The key to American Express’s outperformance is a resolution in the impass between Congress and President Barack Obama on more than $600 billion in higher taxes and spending cuts scheduled to take effect in January 2013. This has been a drag on investor optimism, partly because the company’s customers -- affluent consumers who typically earn more than $100,000 and corporations both small and global -- “arguably are disproportionately affected by potential tax increases,” Sakhrani said.
American Express has lagged behind the S&P 500 by 7.1 percentage points since July 6 as the analysts’ forward-looking consensus estimate for earnings has outpaced the stock benchmark by 2.9 percentage points. While the stock’s performance historically has tracked earnings forecasts on a relative basis, this relationship has collapsed recently. That’s one reason why “American Express presents an interesting opportunity for investors right now,” Sakhrani said.
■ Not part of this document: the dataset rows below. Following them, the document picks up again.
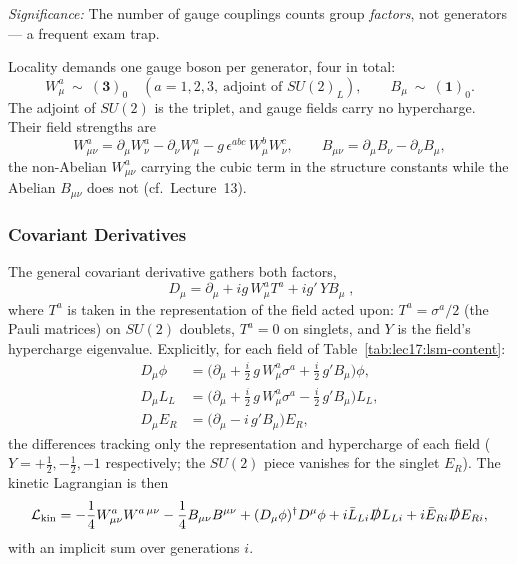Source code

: \textit{Significance:} The number of gauge couplings counts group \emph{factors}, not generators --- a frequent exam trap.

Locality demands one gauge boson per generator, four in total:
\begin{equation}
  W_\mu^a\ \sim\ (\mathbf{3})_0\quad(a=1,2,3,\ \text{adjoint of }SU(2)_L),
  \qquad
  B_\mu\ \sim\ (\mathbf{1})_0 .
  \label{eq:lec17:gauge_bosons}
\end{equation}
The adjoint of $SU(2)$ is the triplet, and gauge fields carry no hypercharge. Their field strengths are
\begin{equation}
  \boxed{\;
  W^a_{\mu\nu}=\partial_\mu W^a_\nu-\partial_\nu W^a_\mu
  -g\,\epsilon^{abc}\,W^b_\mu W^c_\nu ,
  \qquad
  B_{\mu\nu}=\partial_\mu B_\nu-\partial_\nu B_\mu ,
  \;}
  \label{eq:lec17:field_strengths}
\end{equation}
the non-Abelian $W^a_{\mu\nu}$ carrying the cubic term in the structure constants while the Abelian $B_{\mu\nu}$ does not (cf.\ Lecture~13).

\subsubsection*{Covariant Derivatives}

The general covariant derivative gathers both factors,
\begin{equation}
  \boxed{\;D_\mu=\partial_\mu+i g\,W^a_\mu T^a+i g'\,Y B_\mu\; ,}
  \label{eq:lec17:covariant_derivative}
\end{equation}
where $T^a$ is taken in the representation of the field acted upon: $T^a=\sigma^a/2$ (the Pauli matrices) on $SU(2)$ doublets, $T^a=0$ on singlets, and $Y$ is the field's hypercharge eigenvalue. Explicitly, for each field of Table~\ref{tab:lec17:lsm-content}:
\begin{align}
  D_\mu\phi&=\Big(\partial_\mu+\frac{i}{2}\,g\,W^a_\mu\sigma^a+\frac{i}{2}\,g'B_\mu\Big)\phi ,
  \label{eq:lec17:Dphi}\\[2pt]
  D_\mu L_{L}&=\Big(\partial_\mu+\frac{i}{2}\,g\,W^a_\mu\sigma^a-\frac{i}{2}\,g'B_\mu\Big)L_{L} ,
  \label{eq:lec17:DL}\\[2pt]
  D_\mu E_{R}&=\Big(\partial_\mu-i\,g'B_\mu\Big)E_{R} ,
  \label{eq:lec17:DE}
\end{align}
the differences tracking only the representation and hypercharge of each field ($Y=+\tfrac12,-\tfrac12,-1$ respectively; the $SU(2)$ piece vanishes for the singlet $E_R$). The kinetic Lagrangian is then
\begin{equation}
  \Lag_{\rm kin}
  =-\frac14 W^a_{\mu\nu}W^{a\,\mu\nu}-\frac14 B_{\mu\nu}B^{\mu\nu}
  +(D_\mu\phi)^\dagger D^\mu\phi
  +i\bar L_{Li}\Dirac{D}L_{Li}
  +i\bar E_{Ri}\Dirac{D}E_{Ri} ,
  \label{eq:lec17:kinetic_lagrangian}
\end{equation}
with an implicit sum over generations $i$.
The credit-card issuer’s net income rose to $1.09 a share in the three months ended Sept. 30 from $1.03 a year earlier, the company reported Oct. 17, matching analysts’ estimates.
If the stock trades above the relative peak of Oct. 11 -- six days before the company reported third-quarter results -- this would signal investor sentiment toward the stock is becoming more bullish, said Jim Stellakis, founder and director of research at New York-based research company Technical Alpha Inc. and a chartered market technician. Since mid-October, the shares have been “tracking the broader market,” a reflection of investor indifference.
Even if Congress and Obama can reach an agreement, the result might be only temporary outperformance for American Express shares, according to Lance Roberts, who oversees $500 million as chief executive officer of Streettalk Advisors LLC in Houston.
Any “initial pop” probably would be psychological, rather than driven by fundamentals, because the company’s “top-line sales have been decelerating” this year as sluggish growth in the U.S. and a recession in the 17-nation euro area hurts earnings and profit margins, he said.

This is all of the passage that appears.